Birthler sieht Gysi als IM

Linksfraktionschef Gregor Gysi hat nach Einschätzung der Stasi-Unterlagenbeauftragten Marianne Birthler in den Jahren 1979 und 1980 der Stasi zugearbeitet.

Aus den in dieser Woche freigegebenen Stasi-Vermerken gehe hervor, "dass in diesem Fall willentlich und wissentlich an die Stasi berichtet worden ist, und zwar von Gregor Gysi über (den Regimekritiker) Robert Havemann", sagte Birthler der Tageszeitung "Die Welt". Linken-Chef Oskar Lafontaine nahm Gysi auf dem Cottbuser Parteitag ausdrücklich gegen Stasi-Vorwürfe in Schutz.

Nach Birthlers Angaben ergibt sich die willentliche Zusammenarbeit Gysis mit der Stasi aus den Vermerken zu den Gesprächen, die Gregor Gysi 1979/80 als DDR-Rechtsanwalt mit seinen Mandanten Havemann und dem Dichter Thomas Erwin geführt habe. "Deshalb geben wir diese Papiere als IM-Unterlagen heraus", fügte Birthler hinzu. Lafontaine sagte in Cottbus: "Die Angriffe auf Gregor Gysi weisen wir ganz entschieden zurück."

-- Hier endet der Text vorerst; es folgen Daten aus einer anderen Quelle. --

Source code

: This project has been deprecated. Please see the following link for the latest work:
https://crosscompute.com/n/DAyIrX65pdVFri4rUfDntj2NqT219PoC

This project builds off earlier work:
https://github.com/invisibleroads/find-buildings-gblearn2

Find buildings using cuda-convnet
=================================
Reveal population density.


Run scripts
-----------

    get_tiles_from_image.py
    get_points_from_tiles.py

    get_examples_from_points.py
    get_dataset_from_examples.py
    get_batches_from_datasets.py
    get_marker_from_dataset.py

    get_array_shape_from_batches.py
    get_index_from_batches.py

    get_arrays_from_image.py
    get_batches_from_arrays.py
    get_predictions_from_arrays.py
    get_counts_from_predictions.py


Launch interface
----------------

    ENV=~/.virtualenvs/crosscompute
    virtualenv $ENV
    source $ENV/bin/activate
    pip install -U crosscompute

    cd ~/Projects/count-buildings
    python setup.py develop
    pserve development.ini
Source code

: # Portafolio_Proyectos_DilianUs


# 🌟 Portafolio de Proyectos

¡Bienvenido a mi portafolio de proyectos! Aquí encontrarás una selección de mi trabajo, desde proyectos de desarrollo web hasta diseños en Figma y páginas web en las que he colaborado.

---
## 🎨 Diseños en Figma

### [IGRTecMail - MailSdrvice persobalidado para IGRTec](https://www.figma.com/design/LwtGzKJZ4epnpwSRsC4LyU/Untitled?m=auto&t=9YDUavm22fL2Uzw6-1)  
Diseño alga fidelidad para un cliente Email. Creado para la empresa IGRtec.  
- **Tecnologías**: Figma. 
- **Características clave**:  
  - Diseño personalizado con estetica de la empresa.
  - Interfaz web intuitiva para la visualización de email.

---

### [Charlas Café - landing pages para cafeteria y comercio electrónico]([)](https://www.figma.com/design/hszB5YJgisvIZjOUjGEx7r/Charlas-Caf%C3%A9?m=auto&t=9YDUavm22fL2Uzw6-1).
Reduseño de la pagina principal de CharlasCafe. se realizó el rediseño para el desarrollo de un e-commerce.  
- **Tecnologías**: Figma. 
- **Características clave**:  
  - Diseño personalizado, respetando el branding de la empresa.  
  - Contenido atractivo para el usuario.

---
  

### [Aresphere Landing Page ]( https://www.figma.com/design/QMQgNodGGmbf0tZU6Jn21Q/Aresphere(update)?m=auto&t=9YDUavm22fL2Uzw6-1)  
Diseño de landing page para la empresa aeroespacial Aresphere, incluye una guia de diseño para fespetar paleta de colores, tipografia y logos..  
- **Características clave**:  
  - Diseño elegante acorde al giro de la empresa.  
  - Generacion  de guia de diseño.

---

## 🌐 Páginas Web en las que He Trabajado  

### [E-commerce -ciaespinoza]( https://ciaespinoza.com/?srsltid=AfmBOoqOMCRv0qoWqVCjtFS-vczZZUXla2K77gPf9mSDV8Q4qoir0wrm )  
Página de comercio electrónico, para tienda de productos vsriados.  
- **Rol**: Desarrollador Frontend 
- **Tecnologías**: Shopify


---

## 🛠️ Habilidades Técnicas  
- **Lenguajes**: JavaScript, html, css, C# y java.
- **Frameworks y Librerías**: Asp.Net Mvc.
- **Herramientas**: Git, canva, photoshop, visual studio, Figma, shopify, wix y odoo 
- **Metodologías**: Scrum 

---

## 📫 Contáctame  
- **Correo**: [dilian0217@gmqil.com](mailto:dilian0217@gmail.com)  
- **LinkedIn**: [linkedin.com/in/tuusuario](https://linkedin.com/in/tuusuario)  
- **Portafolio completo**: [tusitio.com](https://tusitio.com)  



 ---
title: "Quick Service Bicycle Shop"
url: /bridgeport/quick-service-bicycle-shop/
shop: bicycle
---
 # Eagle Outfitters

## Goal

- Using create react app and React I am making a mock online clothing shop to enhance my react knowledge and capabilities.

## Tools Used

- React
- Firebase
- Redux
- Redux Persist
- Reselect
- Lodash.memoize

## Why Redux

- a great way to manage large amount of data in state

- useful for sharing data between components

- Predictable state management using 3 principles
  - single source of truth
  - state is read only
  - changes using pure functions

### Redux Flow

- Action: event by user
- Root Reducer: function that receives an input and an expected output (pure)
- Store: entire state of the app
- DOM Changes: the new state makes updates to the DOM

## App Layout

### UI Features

Gysi hatte sich zuvor selbst gegen Vorwürfe zur Wehr gesetzt, er habe zu DDR-Zeiten Regimekritiker ausspioniert. In einigen Medien werde "zum Teil bösartig und frei von Kenntnis behauptet", dass er als Inoffizieller Mitarbeiter (IM) der Staatssicherheit tätig gewesen sei, erklärte Gysi. Diese Behauptung bleibe falsch, "auch wenn meine politischen Gegner sich das Gegenteil wünschen".

Gysi hatte ursprünglich gegen die Herausgabe der jetzt bekannt gewordenen Stasi-Akten geklagt. Die Berufung gegen ein Urteil des Verwaltungsgerichts Berlin, mit dem die Herausgabe durch die Birthler-Behörde gebilligt worden war, zog er dann am Dienstag überraschend zurück. Er begründete dies auch mit der Veröffentlichung des Urteils durch das Verwaltungsgericht im Internet.